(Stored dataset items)
# # #

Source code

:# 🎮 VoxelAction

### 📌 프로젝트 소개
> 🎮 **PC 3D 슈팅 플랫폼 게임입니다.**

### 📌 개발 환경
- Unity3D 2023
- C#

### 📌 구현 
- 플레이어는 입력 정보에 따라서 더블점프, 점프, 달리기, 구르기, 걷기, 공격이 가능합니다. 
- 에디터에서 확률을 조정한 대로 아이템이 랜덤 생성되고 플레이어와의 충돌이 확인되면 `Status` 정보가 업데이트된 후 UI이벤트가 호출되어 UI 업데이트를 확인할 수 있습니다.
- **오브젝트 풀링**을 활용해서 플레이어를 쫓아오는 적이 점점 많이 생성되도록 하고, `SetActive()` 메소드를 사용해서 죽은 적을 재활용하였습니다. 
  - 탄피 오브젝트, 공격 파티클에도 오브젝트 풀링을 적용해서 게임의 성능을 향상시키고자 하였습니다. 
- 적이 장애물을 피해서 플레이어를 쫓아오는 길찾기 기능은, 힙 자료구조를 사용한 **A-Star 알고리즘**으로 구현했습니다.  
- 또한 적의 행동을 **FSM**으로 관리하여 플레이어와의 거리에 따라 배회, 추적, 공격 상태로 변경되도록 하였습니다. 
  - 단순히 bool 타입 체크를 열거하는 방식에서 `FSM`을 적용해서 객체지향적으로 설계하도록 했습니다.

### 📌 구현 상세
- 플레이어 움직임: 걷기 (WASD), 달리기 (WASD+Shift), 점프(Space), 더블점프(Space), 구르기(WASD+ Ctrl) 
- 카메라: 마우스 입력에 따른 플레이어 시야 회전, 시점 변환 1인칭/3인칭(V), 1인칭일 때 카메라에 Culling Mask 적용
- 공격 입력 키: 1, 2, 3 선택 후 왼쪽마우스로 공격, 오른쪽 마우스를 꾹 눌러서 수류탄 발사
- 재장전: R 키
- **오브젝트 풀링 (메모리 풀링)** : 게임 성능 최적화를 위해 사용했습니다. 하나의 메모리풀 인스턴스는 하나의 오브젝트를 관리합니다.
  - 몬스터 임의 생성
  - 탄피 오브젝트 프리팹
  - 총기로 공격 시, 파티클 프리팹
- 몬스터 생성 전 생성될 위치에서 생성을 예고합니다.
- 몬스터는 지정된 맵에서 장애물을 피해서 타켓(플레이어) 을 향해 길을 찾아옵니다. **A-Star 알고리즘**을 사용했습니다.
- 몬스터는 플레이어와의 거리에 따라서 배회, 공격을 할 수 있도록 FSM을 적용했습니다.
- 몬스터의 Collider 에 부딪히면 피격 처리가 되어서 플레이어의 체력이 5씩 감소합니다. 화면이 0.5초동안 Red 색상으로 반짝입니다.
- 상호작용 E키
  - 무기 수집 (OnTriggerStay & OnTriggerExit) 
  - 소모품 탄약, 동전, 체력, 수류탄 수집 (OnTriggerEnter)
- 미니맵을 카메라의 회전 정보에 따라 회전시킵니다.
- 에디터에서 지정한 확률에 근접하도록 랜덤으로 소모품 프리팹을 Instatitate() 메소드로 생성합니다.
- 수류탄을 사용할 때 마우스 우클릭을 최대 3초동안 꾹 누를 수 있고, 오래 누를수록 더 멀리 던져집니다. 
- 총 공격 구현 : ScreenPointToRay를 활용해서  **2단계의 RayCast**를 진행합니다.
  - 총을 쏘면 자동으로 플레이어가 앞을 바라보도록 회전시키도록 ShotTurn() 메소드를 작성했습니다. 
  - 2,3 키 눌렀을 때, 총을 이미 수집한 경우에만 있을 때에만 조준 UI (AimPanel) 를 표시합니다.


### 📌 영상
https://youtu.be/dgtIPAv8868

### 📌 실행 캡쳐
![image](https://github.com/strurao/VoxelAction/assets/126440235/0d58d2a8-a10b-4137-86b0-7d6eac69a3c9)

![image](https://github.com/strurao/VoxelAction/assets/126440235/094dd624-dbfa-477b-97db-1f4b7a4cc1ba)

# # #

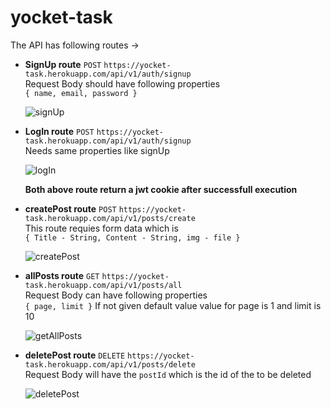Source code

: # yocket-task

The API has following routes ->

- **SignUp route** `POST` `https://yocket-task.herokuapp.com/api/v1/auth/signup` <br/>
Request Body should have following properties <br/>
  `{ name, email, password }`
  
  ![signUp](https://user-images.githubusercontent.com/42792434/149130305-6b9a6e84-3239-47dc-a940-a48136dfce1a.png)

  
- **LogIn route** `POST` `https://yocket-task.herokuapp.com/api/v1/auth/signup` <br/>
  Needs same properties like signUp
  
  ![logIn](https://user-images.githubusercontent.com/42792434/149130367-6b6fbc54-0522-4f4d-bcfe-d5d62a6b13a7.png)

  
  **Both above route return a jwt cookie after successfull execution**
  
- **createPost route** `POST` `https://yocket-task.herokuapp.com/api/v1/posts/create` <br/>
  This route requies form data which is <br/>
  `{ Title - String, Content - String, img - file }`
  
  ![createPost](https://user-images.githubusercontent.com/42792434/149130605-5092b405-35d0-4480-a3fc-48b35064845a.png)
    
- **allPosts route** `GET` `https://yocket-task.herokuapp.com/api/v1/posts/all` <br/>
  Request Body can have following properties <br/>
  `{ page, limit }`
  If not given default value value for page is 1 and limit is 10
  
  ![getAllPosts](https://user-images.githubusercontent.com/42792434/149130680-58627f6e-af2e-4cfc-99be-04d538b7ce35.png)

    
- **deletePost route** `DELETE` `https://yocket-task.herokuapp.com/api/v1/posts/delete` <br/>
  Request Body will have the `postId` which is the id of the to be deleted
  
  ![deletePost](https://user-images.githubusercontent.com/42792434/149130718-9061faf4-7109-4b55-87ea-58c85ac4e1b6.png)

# # #

TASK DIRECTIONS: Report every line above that has the string "Star" in it.

ANSWER TO THE EXERCISE:
- 적이 장애물을 피해서 플레이어를 쫓아오는 길찾기 기능은, 힙 자료구조를 사용한 **A-Star 알고리즘**으로 구현했습니다.  
- 몬스터는 지정된 맵에서 장애물을 피해서 타켓(플레이어) 을 향해 길을 찾아옵니다. **A-Star 알고리즘**을 사용했습니다.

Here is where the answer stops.